Assigned task:
Leave the pictures out and restate each entry below word for word.

(Saved entries)
┌──

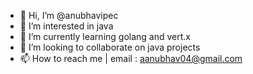 - 👋 Hi, I’m @anubhavipec
- 👀 I’m interested in java
- 🌱 I’m currently learning golang and vert.x
- 💞️ I’m looking to collaborate on java projects
- 📫 How to reach me | email : aanubhav04@gmail.com

<!---
anubhavipec/anubhavipec is a ✨ special ✨ repository because its `README.md` (this file) appears on your GitHub profile.
You can click the Preview link to take a look at your changes.
--->
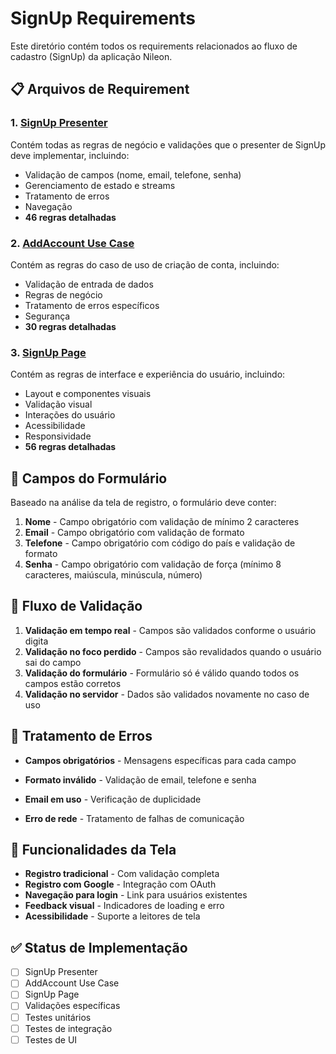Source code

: # SignUp Requirements

Este diretório contém todos os requirements relacionados ao fluxo de cadastro (SignUp) da aplicação Nileon.

## 📋 Arquivos de Requirement

### 1. [SignUp Presenter](./signup_presenter.md)
Contém todas as regras de negócio e validações que o presenter de SignUp deve implementar, incluindo:
- Validação de campos (nome, email, telefone, senha)
- Gerenciamento de estado e streams
- Tratamento de erros
- Navegação
- **46 regras detalhadas**

### 2. [AddAccount Use Case](./add_account_use_case.md)
Contém as regras do caso de uso de criação de conta, incluindo:
- Validação de entrada de dados
- Regras de negócio
- Tratamento de erros específicos
- Segurança
- **30 regras detalhadas**

### 3. [SignUp Page](./signup_page.md)
Contém as regras de interface e experiência do usuário, incluindo:
- Layout e componentes visuais
- Validação visual
- Interações do usuário
- Acessibilidade
- Responsividade
- **56 regras detalhadas**

## 🎯 Campos do Formulário

Baseado na análise da tela de registro, o formulário deve conter:

1. **Nome** - Campo obrigatório com validação de mínimo 2 caracteres
2. **Email** - Campo obrigatório com validação de formato
3. **Telefone** - Campo obrigatório com código do país e validação de formato
4. **Senha** - Campo obrigatório com validação de força (mínimo 8 caracteres, maiúscula, minúscula, número)

## 🔄 Fluxo de Validação

1. **Validação em tempo real** - Campos são validados conforme o usuário digita
2. **Validação no foco perdido** - Campos são revalidados quando o usuário sai do campo
3. **Validação do formulário** - Formulário só é válido quando todos os campos estão corretos
4. **Validação no servidor** - Dados são validados novamente no caso de uso

## 🚨 Tratamento de Erros

- **Campos obrigatórios** - Mensagens específicas para cada campo
- **Formato inválido** - Validação de email, telefone e senha
- **Email em uso** - Verificação de duplicidade

- **Erro de rede** - Tratamento de falhas de comunicação

## 📱 Funcionalidades da Tela

- **Registro tradicional** - Com validação completa
- **Registro com Google** - Integração com OAuth
- **Navegação para login** - Link para usuários existentes
- **Feedback visual** - Indicadores de loading e erro
- **Acessibilidade** - Suporte a leitores de tela

## ✅ Status de Implementação

- [ ] SignUp Presenter
- [ ] AddAccount Use Case
- [ ] SignUp Page
- [ ] Validações específicas
- [ ] Testes unitários
- [ ] Testes de integração
- [ ] Testes de UI
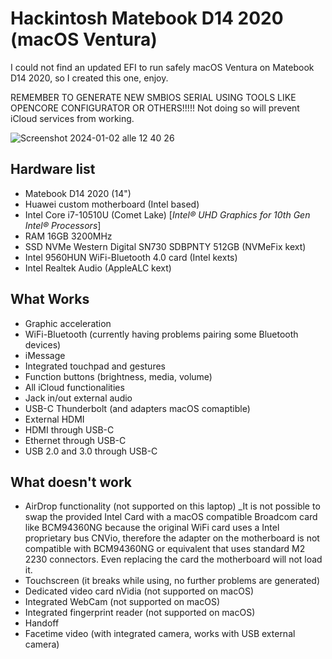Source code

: # Hackintosh Matebook D14 2020 (macOS Ventura)

I could not find an updated EFI to run safely macOS Ventura on Matebook D14 2020, so I created this one, enjoy.

REMEMBER TO GENERATE NEW SMBIOS SERIAL USING TOOLS LIKE OPENCORE CONFIGURATOR OR OTHERS!!!!!
Not doing so will prevent iCloud services from working.

![Screenshot 2024-01-02 alle 12 40 26](https://github.com/Rallo00/Hackintosh-MatebookD14-2020-Ventura/assets/106067524/5d3eb91e-cf25-493b-95eb-cbf7247cb608)

## Hardware list
* Matebook D14 2020 (14")
* Huawei custom motherboard (Intel based)
* Intel Core i7-10510U (Comet Lake) [_Intel® UHD Graphics for 10th Gen Intel® Processors_]
* RAM 16GB 3200MHz
* SSD NVMe Western Digital SN730 SDBPNTY 512GB (NVMeFix kext)
* Intel 9560HUN WiFi-Bluetooth 4.0 card (Intel kexts)
* Intel Realtek Audio (AppleALC kext)

## What Works
* Graphic acceleration
* WiFi-Bluetooth (currently having problems pairing some Bluetooth devices)
* iMessage
* Integrated touchpad and gestures
* Function buttons (brightness, media, volume)
* All iCloud functionalities
* Jack in/out external audio
* USB-C Thunderbolt (and adapters macOS comaptible)
* External HDMI
* HDMI through USB-C
* Ethernet through USB-C
* USB 2.0 and 3.0 through USB-C

## What doesn't work
* AirDrop functionality (not supported on this laptop)
  _It is not possible to swap the provided Intel Card with a macOS compatible Broadcom card like BCM94360NG because the original WiFi card uses a Intel proprietary bus CNVio, therefore the adapter on the motherboard is not compatible with BCM94360NG or equivalent that uses standard M2 2230 connectors. Even replacing the card the motherboard will not load it.
* Touchscreen (it breaks while using, no further problems are generated)
* Dedicated video card nVidia (not supported on macOS)
* Integrated WebCam (not supported on macOS)
* Integrated fingerprint reader (not supported on macOS)
* Handoff
* Facetime video (with integrated camera, works with USB external camera)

└──

Result:
 - 👋 Hi, I’m @anubhavipec
- 👀 I’m interested in java
- 🌱 I’m currently learning golang and vert.x
- 💞️ I’m looking to collaborate on java projects
- 📫 How to reach me | email : aanubhav04@gmail.com

<!---
anubhavipec/anubhavipec is a ✨ special ✨ repository because its `README.md` (this file) appears on your GitHub profile.
You can click the Preview link to take a look at your changes.
--->
Source code

: # SignUp Requirements

Este diretório contém todos os requirements relacionados ao fluxo de cadastro (SignUp) da aplicação Nileon.

## 📋 Arquivos de Requirement

### 1. [SignUp Presenter](./signup_presenter.md)
Contém todas as regras de negócio e validações que o presenter de SignUp deve implementar, incluindo:
- Validação de campos (nome, email, telefone, senha)
- Gerenciamento de estado e streams
- Tratamento de erros
- Navegação
- **46 regras detalhadas**

### 2. [AddAccount Use Case](./add_account_use_case.md)
Contém as regras do caso de uso de criação de conta, incluindo:
- Validação de entrada de dados
- Regras de negócio
- Tratamento de erros específicos
- Segurança
- **30 regras detalhadas**

### 3. [SignUp Page](./signup_page.md)
Contém as regras de interface e experiência do usuário, incluindo:
- Layout e componentes visuais
- Validação visual
- Interações do usuário
- Acessibilidade
- Responsividade
- **56 regras detalhadas**

## 🎯 Campos do Formulário

Baseado na análise da tela de registro, o formulário deve conter:

1. **Nome** - Campo obrigatório com validação de mínimo 2 caracteres
2. **Email** - Campo obrigatório com validação de formato
3. **Telefone** - Campo obrigatório com código do país e validação de formato
4. **Senha** - Campo obrigatório com validação de força (mínimo 8 caracteres, maiúscula, minúscula, número)

## 🔄 Fluxo de Validação

1. **Validação em tempo real** - Campos são validados conforme o usuário digita
2. **Validação no foco perdido** - Campos são revalidados quando o usuário sai do campo
3. **Validação do formulário** - Formulário só é válido quando todos os campos estão corretos
4. **Validação no servidor** - Dados são validados novamente no caso de uso

## 🚨 Tratamento de Erros

- **Campos obrigatórios** - Mensagens específicas para cada campo
- **Formato inválido** - Validação de email, telefone e senha
- **Email em uso** - Verificação de duplicidade

- **Erro de rede** - Tratamento de falhas de comunicação

## 📱 Funcionalidades da Tela

- **Registro tradicional** - Com validação completa
- **Registro com Google** - Integração com OAuth
- **Navegação para login** - Link para usuários existentes
- **Feedback visual** - Indicadores de loading e erro
- **Acessibilidade** - Suporte a leitores de tela

## ✅ Status de Implementação

- [ ] SignUp Presenter
- [ ] AddAccount Use Case
- [ ] SignUp Page
- [ ] Validações específicas
- [ ] Testes unitários
- [ ] Testes de integração
- [ ] Testes de UI
Source code

: # Hackintosh Matebook D14 2020 (macOS Ventura)

I could not find an updated EFI to run safely macOS Ventura on Matebook D14 2020, so I created this one, enjoy.

REMEMBER TO GENERATE NEW SMBIOS SERIAL USING TOOLS LIKE OPENCORE CONFIGURATOR OR OTHERS!!!!!
Not doing so will prevent iCloud services from working.

![Screenshot 2024-01-02 alle 12 40 26](https://github.com/Rallo00/Hackintosh-MatebookD14-2020-Ventura/assets/106067524/5d3eb91e-cf25-493b-95eb-cbf7247cb608)

## Hardware list
* Matebook D14 2020 (14")
* Huawei custom motherboard (Intel based)
* Intel Core i7-10510U (Comet Lake) [_Intel® UHD Graphics for 10th Gen Intel® Processors_]
* RAM 16GB 3200MHz
* SSD NVMe Western Digital SN730 SDBPNTY 512GB (NVMeFix kext)
* Intel 9560HUN WiFi-Bluetooth 4.0 card (Intel kexts)
* Intel Realtek Audio (AppleALC kext)

## What Works
* Graphic acceleration
* WiFi-Bluetooth (currently having problems pairing some Bluetooth devices)
* iMessage
* Integrated touchpad and gestures
* Function buttons (brightness, media, volume)
* All iCloud functionalities
* Jack in/out external audio
* USB-C Thunderbolt (and adapters macOS comaptible)
* External HDMI
* HDMI through USB-C
* Ethernet through USB-C
* USB 2.0 and 3.0 through USB-C

## What doesn't work
* AirDrop functionality (not supported on this laptop)
  _It is not possible to swap the provided Intel Card with a macOS compatible Broadcom card like BCM94360NG because the original WiFi card uses a Intel proprietary bus CNVio, therefore the adapter on the motherboard is not compatible with BCM94360NG or equivalent that uses standard M2 2230 connectors. Even replacing the card the motherboard will not load it.
* Touchscreen (it breaks while using, no further problems are generated)
* Dedicated video card nVidia (not supported on macOS)
* Integrated WebCam (not supported on macOS)
* Integrated fingerprint reader (not supported on macOS)
* Handoff
* Facetime video (with integrated camera, works with USB external camera)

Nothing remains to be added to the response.